A viable alternative might be to install sun tubes. Similar to skylights, sun tubes funnel natural light into spaces, helping you save on energy costs—but without the imposing infrastructure that skylights require.
What Sun Tubes Are
Also called light tubes, solar tubes, sun tunnels, or tubular daylighting devices (TDDs), sun tubes are flexible or rigid metal tubes that start at the roofline and end at a home's ceiling. Sun tubes bring diffused light into a home.
From below, sun tubes look similar to recessed light fixtures in your ceiling.

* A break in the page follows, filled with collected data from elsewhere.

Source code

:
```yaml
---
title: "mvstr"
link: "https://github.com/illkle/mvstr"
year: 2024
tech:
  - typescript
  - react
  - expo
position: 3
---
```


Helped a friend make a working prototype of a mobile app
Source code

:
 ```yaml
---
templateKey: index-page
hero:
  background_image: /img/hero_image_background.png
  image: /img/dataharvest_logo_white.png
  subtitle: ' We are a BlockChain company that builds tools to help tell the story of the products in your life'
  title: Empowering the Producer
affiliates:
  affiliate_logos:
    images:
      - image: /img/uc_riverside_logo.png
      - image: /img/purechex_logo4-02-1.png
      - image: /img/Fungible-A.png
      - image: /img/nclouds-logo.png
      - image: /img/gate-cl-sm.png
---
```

While they don't transmit as much light as a skylight or window, the light they do provide is a significant improvement over electrical lighting, at least during the day. Homeowners can reduce their need for artificial lighting in the home with sun tubes.
How Sun Tubes Work
Sunlight at the roofline is directed through a tube, which can bend or turn as needed. The tube extends from the roof to the ceiling of a space. A diffuser is mounted on the ceiling to distribute the light evenly throughout the room. Even if the sun isn't burning brightly, the sun tube will still transmit plenty of natural light into a room without transmitting heat.
Most sun tubes include some type of device to enhance the natural light. This may be a reflective coating on the inside of the sun tube or a bundle of fiber optics to conduct the light.

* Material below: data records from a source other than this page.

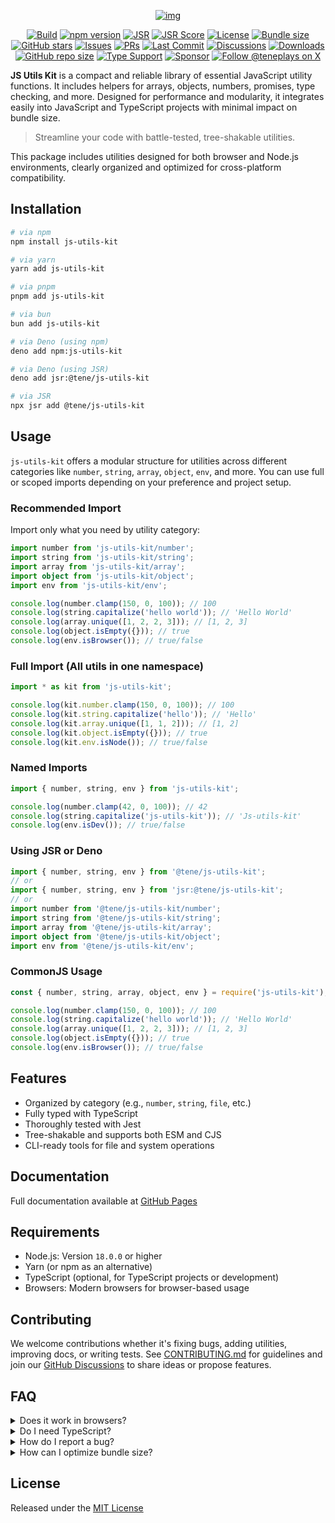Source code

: <div align="center">

[![img](https://capsule-render.vercel.app/api?type=waving&height=300&color=gradient&text=Js%20Utils%20Kit&section=footer&desc=Modular%20JavaScript%20utilities%20with%20type%20support%20for%20strings,%20objects,%20arrays,%20and%20more&descAlign=49&descAlignY=72&animation=fadeIn&textBg=false)](https://github.com/TenEplaysOfficial/js-utils-kit)

[![Build](https://github.com/teneplaysofficial/js-utils-kit/actions/workflows/publish.yml/badge.svg)](https://github.com/TenEplaysOfficial/js-utils-kit)
[![npm version](https://img.shields.io/npm/v/js-utils-kit.svg)](https://www.npmjs.com/package/js-utils-kit)
[![JSR](https://jsr.io/badges/@tene/js-utils-kit)](https://jsr.io/@tene/js-utils-kit)
[![JSR Score](https://jsr.io/badges/@tene/js-utils-kit/score)](https://jsr.io/@tene/js-utils-kit)
[![License](https://img.shields.io/github/license/TenEplaysOfficial/js-utils-kit.svg)](https://github.com/TenEplaysOfficial/js-utils-kit/blob/main/LICENSE)
[![Bundle size](https://img.shields.io/bundlephobia/minzip/js-utils-kit)](https://bundlephobia.com/package/js-utils-kit)
[![GitHub stars](https://img.shields.io/github/stars/TenEplaysOfficial/js-utils-kit)](https://github.com/TenEplaysOfficial/js-utils-kit/stargazers)
[![Issues](https://img.shields.io/github/issues/TenEplaysOfficial/js-utils-kit)](https://github.com/TenEplaysOfficial/js-utils-kit/issues)
[![PRs](https://img.shields.io/github/issues-pr/TenEplaysOfficial/js-utils-kit)](https://github.com/TenEplaysOfficial/js-utils-kit/pulls)
[![Last Commit](https://img.shields.io/github/last-commit/TenEplaysOfficial/js-utils-kit)](https://github.com/TenEplaysOfficial/js-utils-kit/commits)
[![Discussions](https://img.shields.io/github/discussions/TenEplaysOfficial/js-utils-kit)](https://github.com/TenEplaysOfficial/js-utils-kit/discussions)
[![Downloads](https://img.shields.io/npm/dm/js-utils-kit)](https://www.npmjs.com/package/js-utils-kit)
[![GitHub repo size](https://img.shields.io/github/repo-size/TenEplaysOfficial/js-utils-kit)](https://github.com/TenEplaysOfficial/js-utils-kit)
[![Type Support](https://img.shields.io/badge/type-support-blue)](https://github.com/TenEplaysOfficial/js-utils-kit)
[![Sponsor](https://img.shields.io/badge/funding-sponsor-yellow)](https://github.com/sponsors/TenEplaysOfficial)
[![Follow @teneplays on X](https://img.shields.io/badge/follow-@teneplays-fff?logo=x)](https://x.com/teneplays)

</div>

**JS Utils Kit** is a compact and reliable library of essential JavaScript utility functions. It includes helpers for arrays, objects, numbers, promises, type checking, and more. Designed for performance and modularity, it integrates easily into JavaScript and TypeScript projects with minimal impact on bundle size.

> Streamline your code with battle-tested, tree-shakable utilities.

This package includes utilities designed for both browser and Node.js environments, clearly organized and optimized for cross-platform compatibility.

## Installation

```sh
# via npm
npm install js-utils-kit

# via yarn
yarn add js-utils-kit

# via pnpm
pnpm add js-utils-kit

# via bun
bun add js-utils-kit

# via Deno (using npm)
deno add npm:js-utils-kit

# via Deno (using JSR)
deno add jsr:@tene/js-utils-kit

# via JSR
npx jsr add @tene/js-utils-kit
```

## Usage

`js-utils-kit` offers a modular structure for utilities across different categories like `number`, `string`, `array`, `object`, `env`, and more. You can use full or scoped imports depending on your preference and project setup.

### Recommended Import

Import only what you need by utility category:

```ts
import number from 'js-utils-kit/number';
import string from 'js-utils-kit/string';
import array from 'js-utils-kit/array';
import object from 'js-utils-kit/object';
import env from 'js-utils-kit/env';

console.log(number.clamp(150, 0, 100)); // 100
console.log(string.capitalize('hello world')); // 'Hello World'
console.log(array.unique([1, 2, 2, 3])); // [1, 2, 3]
console.log(object.isEmpty({})); // true
console.log(env.isBrowser()); // true/false
```

### Full Import (All utils in one namespace)

```ts
import * as kit from 'js-utils-kit';

console.log(kit.number.clamp(150, 0, 100)); // 100
console.log(kit.string.capitalize('hello')); // 'Hello'
console.log(kit.array.unique([1, 1, 2])); // [1, 2]
console.log(kit.object.isEmpty({})); // true
console.log(kit.env.isNode()); // true/false
```

### Named Imports

```ts
import { number, string, env } from 'js-utils-kit';

console.log(number.clamp(42, 0, 100)); // 42
console.log(string.capitalize('js-utils-kit')); // 'Js-utils-kit'
console.log(env.isDev()); // true/false
```

### Using JSR or Deno

```ts
import { number, string, env } from '@tene/js-utils-kit';
// or
import { number, string, env } from 'jsr:@tene/js-utils-kit';
// or
import number from '@tene/js-utils-kit/number';
import string from '@tene/js-utils-kit/string';
import array from '@tene/js-utils-kit/array';
import object from '@tene/js-utils-kit/object';
import env from '@tene/js-utils-kit/env';
```

### CommonJS Usage

```js
const { number, string, array, object, env } = require('js-utils-kit');

console.log(number.clamp(150, 0, 100)); // 100
console.log(string.capitalize('hello world')); // 'Hello World'
console.log(array.unique([1, 2, 2, 3])); // [1, 2, 3]
console.log(object.isEmpty({})); // true
console.log(env.isBrowser()); // true/false
```

## Features

- Organized by category (e.g., `number`, `string`, `file`, etc.)
- Fully typed with TypeScript
- Thoroughly tested with Jest
- Tree-shakable and supports both ESM and CJS
- CLI-ready tools for file and system operations

## Documentation

Full documentation available at [GitHub Pages](https://teneplaysofficial.github.io/js-utils-kit/)

## Requirements

- Node.js: Version `18.0.0` or higher
- Yarn (or npm as an alternative)
- TypeScript (optional, for TypeScript projects or development)
- Browsers: Modern browsers for browser-based usage

## Contributing

We welcome contributions whether it's fixing bugs, adding utilities, improving docs, or writing tests. See [CONTRIBUTING.md](./CONTRIBUTING.md) for guidelines and join our [GitHub Discussions](https://github.com/TenEplaysOfficial/js-utils-kit/discussions) to share ideas or propose features.

## FAQ

<details>
<summary>Does it work in browsers?</summary>

Yes, **JS Utils Kit** is compatible with modern browsers and Node.js.

</details>

<details>
<summary>Do I need TypeScript?</summary>

No, the library works in plain JavaScript, but TypeScript users benefit from full type definitions and editor support.

</details>

<details>
<summary>How do I report a bug?</summary>

Open an issue on [GitHub](https://github.com/TenEplaysOfficial/js-utils-kit/issues) or join the [Discussions](https://github.com/TenEplaysOfficial/js-utils-kit/discussions) to ask questions or share feedback.

</details>

<details>
<summary>How can I optimize bundle size?</summary>

Import only what you need:

```ts
import { clamp } from 'js-utils-kit/number';
```

This enables tree-shaking for smaller, optimized bundles.

</details>

## License

Released under the [MIT License](LICENSE)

If you are handy with tools, you can install the sun tube yourself, which involves climbing on the roof to cut a hole and weatherproofing it. With no light shaft to build from scratch from two-by-fours and drywall, sun tubes are simple to bring from the roofline to the ceiling.
Pros and Cons of Sun Tubes
Can bend around obstructions
No need to build light shaft
Less expensive than skylights
Can be installed by capable homeowner
Little or no view
Less light than skylights
Little or no direct natural light
Cost of Sun Tubes vs. Conventional Skylights
Sun tubes offer considerable cost savings over installing a skylight or window. They're available in several sizes, ranging from a ten-inch diameter up to 20 or more inches.
Expect to pay around $700 to $2,200 for a 14-inch sun tube. Sun tubes on the lower end of the price range are basic installations: homes with lower roof pitches, less distance between the roofline and the ceiling, and lower ceilings within the home.
Homes that have steeply pitched rooflines, many obstructions between the roof and the ceiling, and a high or angled ceiling will be found at the more expensive end of the scale.
An average-priced conventional skylight with a light shaft starts at around $1,800 and ranges up to $4,800 to $5,000.
Are Sun Tubes Worth It?
For homeowners who expect to stay in their homes for many years, sun tubes can be a worthwhile purchase, at least from the financial angle. The $1,450 per sun tube average cost should be weighed against per-room energy consumption for lighting. It's a steep cost that takes many years to amortize, but long-term homeowners may be able to do so after 20 to 30 years.
From an environmental standpoint, sun tubes are worth it since they reduce or eliminate the need for energy.
From a personal angle, many homeowners may find that sun tubes are worth it because they are able to enjoy more natural light during the day. Natural light elevates moods and helps with productivity.